[Records drawn from a dataset]

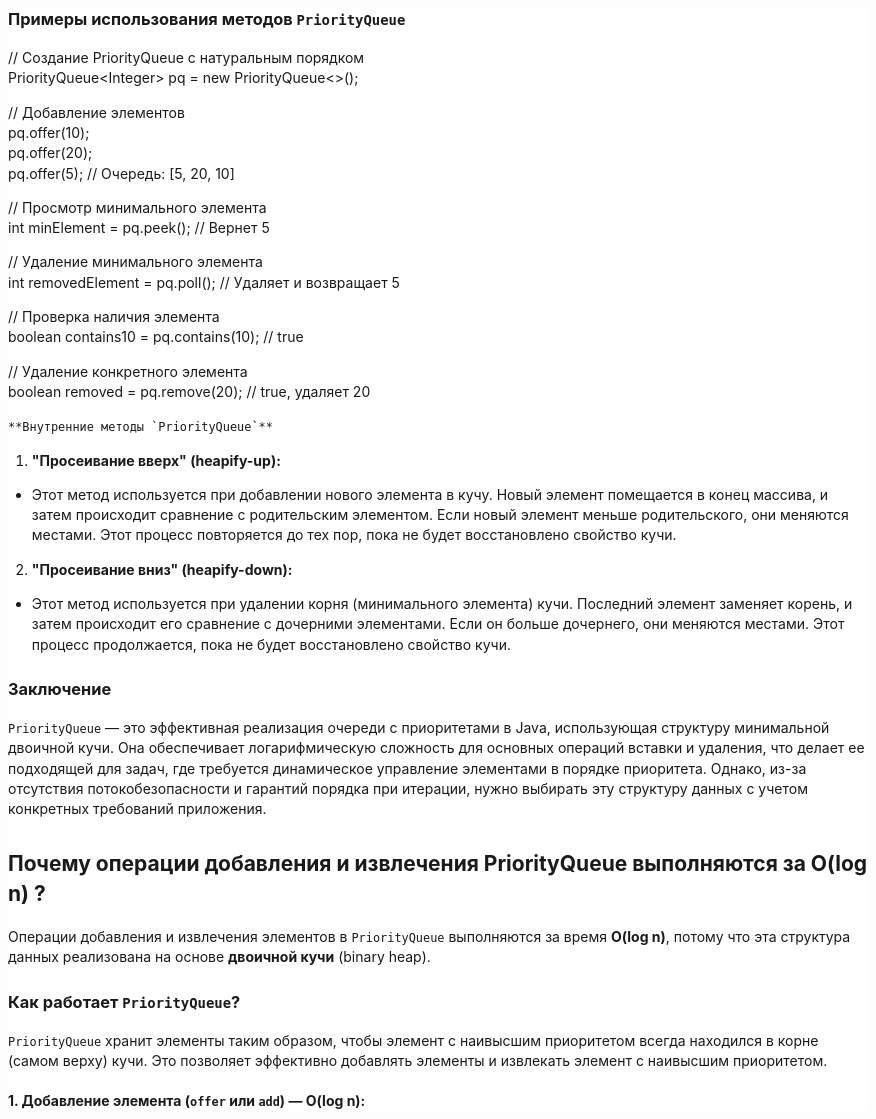 ### **Примеры использования методов `PriorityQueue`**

// Создание PriorityQueue с натуральным порядком  
PriorityQueue\<Integer\> pq \= new PriorityQueue\<\>();

// Добавление элементов  
pq.offer(10);  
pq.offer(20);  
pq.offer(5);  // Очередь: \[5, 20, 10\]

// Просмотр минимального элемента  
int minElement \= pq.peek();  // Вернет 5

// Удаление минимального элемента  
int removedElement \= pq.poll();  // Удаляет и возвращает 5

// Проверка наличия элемента  
boolean contains10 \= pq.contains(10);  // true

// Удаление конкретного элемента  
boolean removed \= pq.remove(20);  // true, удаляет 20

	**Внутренние методы `PriorityQueue`**

1. **"Просеивание вверх" (heapify-up):**
  * Этот метод используется при добавлении нового элемента в кучу. Новый элемент помещается в конец массива, и затем происходит сравнение с родительским элементом. Если новый элемент меньше родительского, они меняются местами. Этот процесс повторяется до тех пор, пока не будет восстановлено свойство кучи.
2. **"Просеивание вниз" (heapify-down):**
  * Этот метод используется при удалении корня (минимального элемента) кучи. Последний элемент заменяет корень, и затем происходит его сравнение с дочерними элементами. Если он больше дочернего, они меняются местами. Этот процесс продолжается, пока не будет восстановлено свойство кучи.

### **Заключение**

`PriorityQueue` — это эффективная реализация очереди с приоритетами в Java, использующая структуру минимальной двоичной кучи. Она обеспечивает логарифмическую сложность для основных операций вставки и удаления, что делает ее подходящей для задач, где требуется динамическое управление элементами в порядке приоритета. Однако, из\-за отсутствия потокобезопасности и гарантий порядка при итерации, нужно выбирать эту структуру данных с учетом конкретных требований приложения.

## Почему операции добавления и извлечения PriorityQueue выполняются за O(log n) ?

Операции добавления и извлечения элементов в `PriorityQueue` выполняются за время **O(log n)**, потому что эта структура данных реализована на основе **двоичной кучи** (binary heap).

### **Как работает `PriorityQueue`?**

`PriorityQueue` хранит элементы таким образом, чтобы элемент с наивысшим приоритетом всегда находился в корне (самом верху) кучи. Это позволяет эффективно добавлять элементы и извлекать элемент с наивысшим приоритетом.

#### **1\. Добавление элемента (`offer` или `add`) — O(log n):**
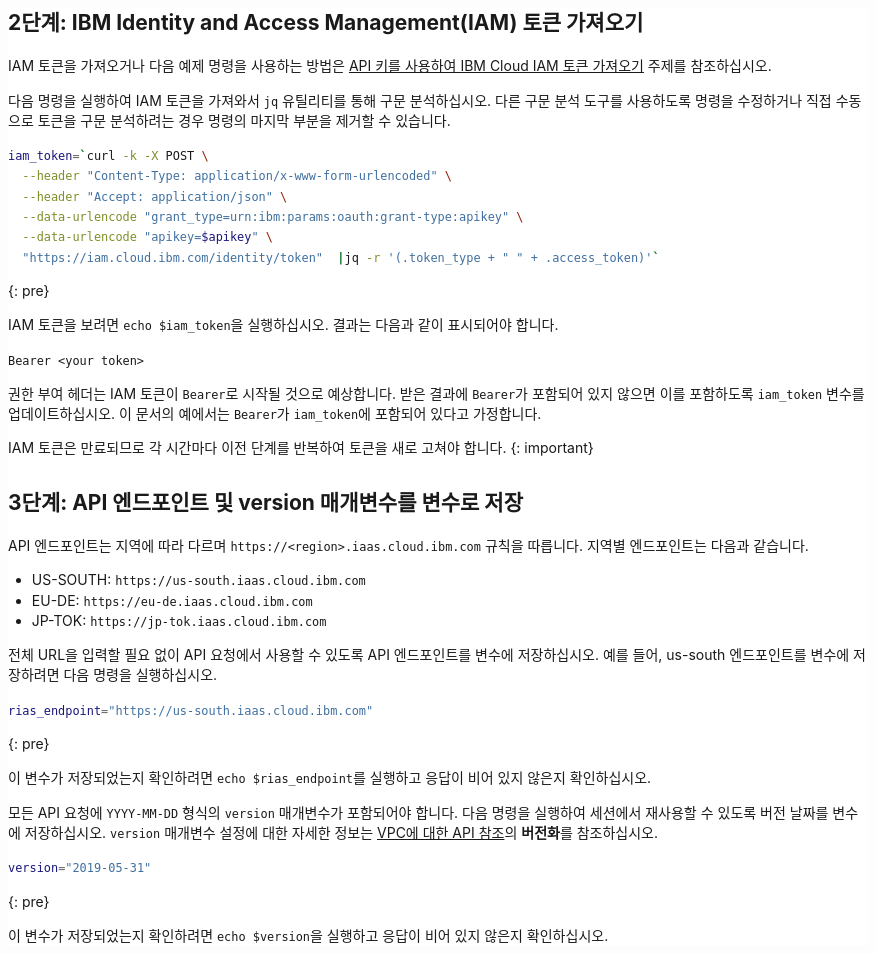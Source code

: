 ## 2단계: IBM Identity and Access Management(IAM) 토큰 가져오기

IAM 토큰을 가져오거나 다음 예제 명령을 사용하는 방법은 [API 키를 사용하여 IBM Cloud IAM 토큰 가져오기](/docs/iam?topic=iam-iamtoken_from_apikey#iamtoken_from_apikey) 주제를 참조하십시오.

다음 명령을 실행하여 IAM 토큰을 가져와서 `jq` 유틸리티를 통해 구문 분석하십시오. 다른 구문 분석 도구를 사용하도록 명령을 수정하거나 직접 수동으로 토큰을 구문 분석하려는 경우 명령의 마지막 부분을 제거할 수 있습니다.

```bash
iam_token=`curl -k -X POST \
  --header "Content-Type: application/x-www-form-urlencoded" \
  --header "Accept: application/json" \
  --data-urlencode "grant_type=urn:ibm:params:oauth:grant-type:apikey" \
  --data-urlencode "apikey=$apikey" \
  "https://iam.cloud.ibm.com/identity/token"  |jq -r '(.token_type + " " + .access_token)'`
```
{: pre}

IAM 토큰을 보려면 `echo $iam_token`을 실행하십시오. 결과는 다음과 같이 표시되어야 합니다.

```
Bearer <your token>
```

권한 부여 헤더는 IAM 토큰이 `Bearer`로 시작될 것으로 예상합니다. 받은 결과에 `Bearer`가 포함되어 있지 않으면 이를 포함하도록 `iam_token` 변수를 업데이트하십시오. 이 문서의 예에서는 `Bearer`가 `iam_token`에 포함되어 있다고 가정합니다.

IAM 토큰은 만료되므로 각 시간마다 이전 단계를 반복하여 토큰을 새로 고쳐야 합니다.
{: important}

## 3단계: API 엔드포인트 및 version 매개변수를 변수로 저장

API 엔드포인트는 지역에 따라 다르며 `https://<region>.iaas.cloud.ibm.com` 규칙을 따릅니다. 지역별 엔드포인트는 다음과 같습니다.

* US-SOUTH: `https://us-south.iaas.cloud.ibm.com`
* EU-DE: `https://eu-de.iaas.cloud.ibm.com`
* JP-TOK: `https://jp-tok.iaas.cloud.ibm.com`

전체 URL을 입력할 필요 없이 API 요청에서 사용할 수 있도록 API 엔드포인트를 변수에 저장하십시오. 예를 들어, us-south 엔드포인트를 변수에 저장하려면 다음 명령을 실행하십시오.

```bash
rias_endpoint="https://us-south.iaas.cloud.ibm.com"
 ```
{: pre}

이 변수가 저장되었는지 확인하려면 `echo $rias_endpoint`를 실행하고 응답이 비어 있지 않은지 확인하십시오.

모든 API 요청에 `YYYY-MM-DD` 형식의 `version` 매개변수가 포함되어야 합니다. 다음 명령을 실행하여 세션에서 재사용할 수 있도록 버전 날짜를 변수에 저장하십시오. `version` 매개변수 설정에 대한 자세한 정보는 [VPC에 대한 API 참조](https://{DomainName}/apidocs/vpc-on-classic#versioning)의 **버전화**를 참조하십시오.

```bash
version="2019-05-31"
 ```
{: pre}

이 변수가 저장되었는지 확인하려면 `echo $version`을 실행하고 응답이 비어 있지 않은지 확인하십시오. 
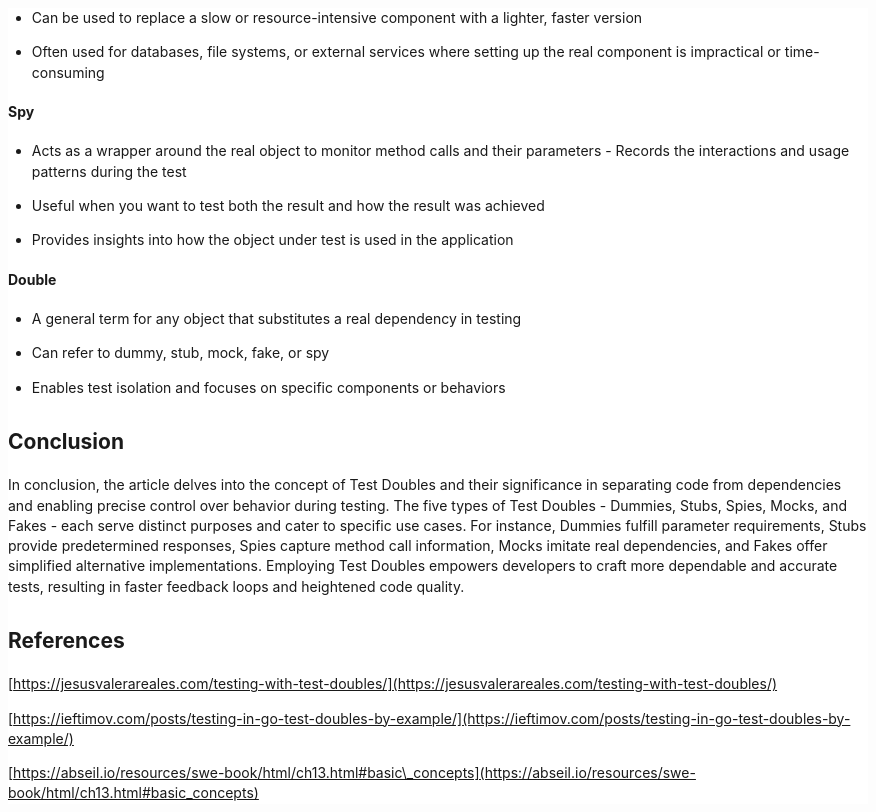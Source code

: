 * Can be used to replace a slow or resource-intensive component with a lighter, faster version
    
* Often used for databases, file systems, or external services where setting up the real component is impractical or time-consuming
    

#### Spy

* Acts as a wrapper around the real object to monitor method calls and their parameters - Records the interactions and usage patterns during the test
    
* Useful when you want to test both the result and how the result was achieved
    
* Provides insights into how the object under test is used in the application
    

#### Double

* A general term for any object that substitutes a real dependency in testing
    
* Can refer to dummy, stub, mock, fake, or spy
    
* Enables test isolation and focuses on specific components or behaviors
    

## Conclusion

In conclusion, the article delves into the concept of Test Doubles and their significance in separating code from dependencies and enabling precise control over behavior during testing. The five types of Test Doubles - Dummies, Stubs, Spies, Mocks, and Fakes - each serve distinct purposes and cater to specific use cases. For instance, Dummies fulfill parameter requirements, Stubs provide predetermined responses, Spies capture method call information, Mocks imitate real dependencies, and Fakes offer simplified alternative implementations. Employing Test Doubles empowers developers to craft more dependable and accurate tests, resulting in faster feedback loops and heightened code quality.

## References

[https://jesusvalerareales.com/testing-with-test-doubles/](https://jesusvalerareales.com/testing-with-test-doubles/)

[https://ieftimov.com/posts/testing-in-go-test-doubles-by-example/](https://ieftimov.com/posts/testing-in-go-test-doubles-by-example/)

[https://abseil.io/resources/swe-book/html/ch13.html#basic\_concepts](https://abseil.io/resources/swe-book/html/ch13.html#basic_concepts)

■ **WORK TASK**:
Skip every image and output the remaining records exactly.

■ **PROBLEM SOLUTION**:
 ### **Примеры использования методов `PriorityQueue`**

// Создание PriorityQueue с натуральным порядком  
PriorityQueue\<Integer\> pq \= new PriorityQueue\<\>();

// Добавление элементов  
pq.offer(10);  
pq.offer(20);  
pq.offer(5);  // Очередь: \[5, 20, 10\]

// Просмотр минимального элемента  
int minElement \= pq.peek();  // Вернет 5

// Удаление минимального элемента  
int removedElement \= pq.poll();  // Удаляет и возвращает 5

// Проверка наличия элемента  
boolean contains10 \= pq.contains(10);  // true

// Удаление конкретного элемента  
boolean removed \= pq.remove(20);  // true, удаляет 20

	**Внутренние методы `PriorityQueue`**

1. **"Просеивание вверх" (heapify-up):**
  * Этот метод используется при добавлении нового элемента в кучу. Новый элемент помещается в конец массива, и затем происходит сравнение с родительским элементом. Если новый элемент меньше родительского, они меняются местами. Этот процесс повторяется до тех пор, пока не будет восстановлено свойство кучи.
2. **"Просеивание вниз" (heapify-down):**
  * Этот метод используется при удалении корня (минимального элемента) кучи. Последний элемент заменяет корень, и затем происходит его сравнение с дочерними элементами. Если он больше дочернего, они меняются местами. Этот процесс продолжается, пока не будет восстановлено свойство кучи.

### **Заключение**

`PriorityQueue` — это эффективная реализация очереди с приоритетами в Java, использующая структуру минимальной двоичной кучи. Она обеспечивает логарифмическую сложность для основных операций вставки и удаления, что делает ее подходящей для задач, где требуется динамическое управление элементами в порядке приоритета. Однако, из\-за отсутствия потокобезопасности и гарантий порядка при итерации, нужно выбирать эту структуру данных с учетом конкретных требований приложения.

## Почему операции добавления и извлечения PriorityQueue выполняются за O(log n) ?

Операции добавления и извлечения элементов в `PriorityQueue` выполняются за время **O(log n)**, потому что эта структура данных реализована на основе **двоичной кучи** (binary heap).

### **Как работает `PriorityQueue`?**

`PriorityQueue` хранит элементы таким образом, чтобы элемент с наивысшим приоритетом всегда находился в корне (самом верху) кучи. Это позволяет эффективно добавлять элементы и извлекать элемент с наивысшим приоритетом.

#### **1\. Добавление элемента (`offer` или `add`) — O(log n):**
Source code

: ## 2단계: IBM Identity and Access Management(IAM) 토큰 가져오기

IAM 토큰을 가져오거나 다음 예제 명령을 사용하는 방법은 [API 키를 사용하여 IBM Cloud IAM 토큰 가져오기](/docs/iam?topic=iam-iamtoken_from_apikey#iamtoken_from_apikey) 주제를 참조하십시오.

다음 명령을 실행하여 IAM 토큰을 가져와서 `jq` 유틸리티를 통해 구문 분석하십시오. 다른 구문 분석 도구를 사용하도록 명령을 수정하거나 직접 수동으로 토큰을 구문 분석하려는 경우 명령의 마지막 부분을 제거할 수 있습니다.

```bash
iam_token=`curl -k -X POST \
  --header "Content-Type: application/x-www-form-urlencoded" \
  --header "Accept: application/json" \
  --data-urlencode "grant_type=urn:ibm:params:oauth:grant-type:apikey" \
  --data-urlencode "apikey=$apikey" \
  "https://iam.cloud.ibm.com/identity/token"  |jq -r '(.token_type + " " + .access_token)'`
```
{: pre}

IAM 토큰을 보려면 `echo $iam_token`을 실행하십시오. 결과는 다음과 같이 표시되어야 합니다.

```
Bearer <your token>
```

권한 부여 헤더는 IAM 토큰이 `Bearer`로 시작될 것으로 예상합니다. 받은 결과에 `Bearer`가 포함되어 있지 않으면 이를 포함하도록 `iam_token` 변수를 업데이트하십시오. 이 문서의 예에서는 `Bearer`가 `iam_token`에 포함되어 있다고 가정합니다.

IAM 토큰은 만료되므로 각 시간마다 이전 단계를 반복하여 토큰을 새로 고쳐야 합니다.
{: important}

## 3단계: API 엔드포인트 및 version 매개변수를 변수로 저장

API 엔드포인트는 지역에 따라 다르며 `https://<region>.iaas.cloud.ibm.com` 규칙을 따릅니다. 지역별 엔드포인트는 다음과 같습니다.

* US-SOUTH: `https://us-south.iaas.cloud.ibm.com`
* EU-DE: `https://eu-de.iaas.cloud.ibm.com`
* JP-TOK: `https://jp-tok.iaas.cloud.ibm.com`

전체 URL을 입력할 필요 없이 API 요청에서 사용할 수 있도록 API 엔드포인트를 변수에 저장하십시오. 예를 들어, us-south 엔드포인트를 변수에 저장하려면 다음 명령을 실행하십시오.

```bash
rias_endpoint="https://us-south.iaas.cloud.ibm.com"
 ```
{: pre}

이 변수가 저장되었는지 확인하려면 `echo $rias_endpoint`를 실행하고 응답이 비어 있지 않은지 확인하십시오.

모든 API 요청에 `YYYY-MM-DD` 형식의 `version` 매개변수가 포함되어야 합니다. 다음 명령을 실행하여 세션에서 재사용할 수 있도록 버전 날짜를 변수에 저장하십시오. `version` 매개변수 설정에 대한 자세한 정보는 [VPC에 대한 API 참조](https://{DomainName}/apidocs/vpc-on-classic#versioning)의 **버전화**를 참조하십시오.

```bash
version="2019-05-31"
 ```
{: pre}

이 변수가 저장되었는지 확인하려면 `echo $version`을 실행하고 응답이 비어 있지 않은지 확인하십시오. 
Source code

: * Can be used to replace a slow or resource-intensive component with a lighter, faster version
    
* Often used for databases, file systems, or external services where setting up the real component is impractical or time-consuming
    

#### Spy

* Acts as a wrapper around the real object to monitor method calls and their parameters - Records the interactions and usage patterns during the test
    
* Useful when you want to test both the result and how the result was achieved
    
* Provides insights into how the object under test is used in the application
    

#### Double

* A general term for any object that substitutes a real dependency in testing
    
* Can refer to dummy, stub, mock, fake, or spy
    
* Enables test isolation and focuses on specific components or behaviors
    

## Conclusion

In conclusion, the article delves into the concept of Test Doubles and their significance in separating code from dependencies and enabling precise control over behavior during testing. The five types of Test Doubles - Dummies, Stubs, Spies, Mocks, and Fakes - each serve distinct purposes and cater to specific use cases. For instance, Dummies fulfill parameter requirements, Stubs provide predetermined responses, Spies capture method call information, Mocks imitate real dependencies, and Fakes offer simplified alternative implementations. Employing Test Doubles empowers developers to craft more dependable and accurate tests, resulting in faster feedback loops and heightened code quality.

## References

[https://jesusvalerareales.com/testing-with-test-doubles/](https://jesusvalerareales.com/testing-with-test-doubles/)

[https://ieftimov.com/posts/testing-in-go-test-doubles-by-example/](https://ieftimov.com/posts/testing-in-go-test-doubles-by-example/)

[https://abseil.io/resources/swe-book/html/ch13.html#basic\_concepts](https://abseil.io/resources/swe-book/html/ch13.html#basic_concepts)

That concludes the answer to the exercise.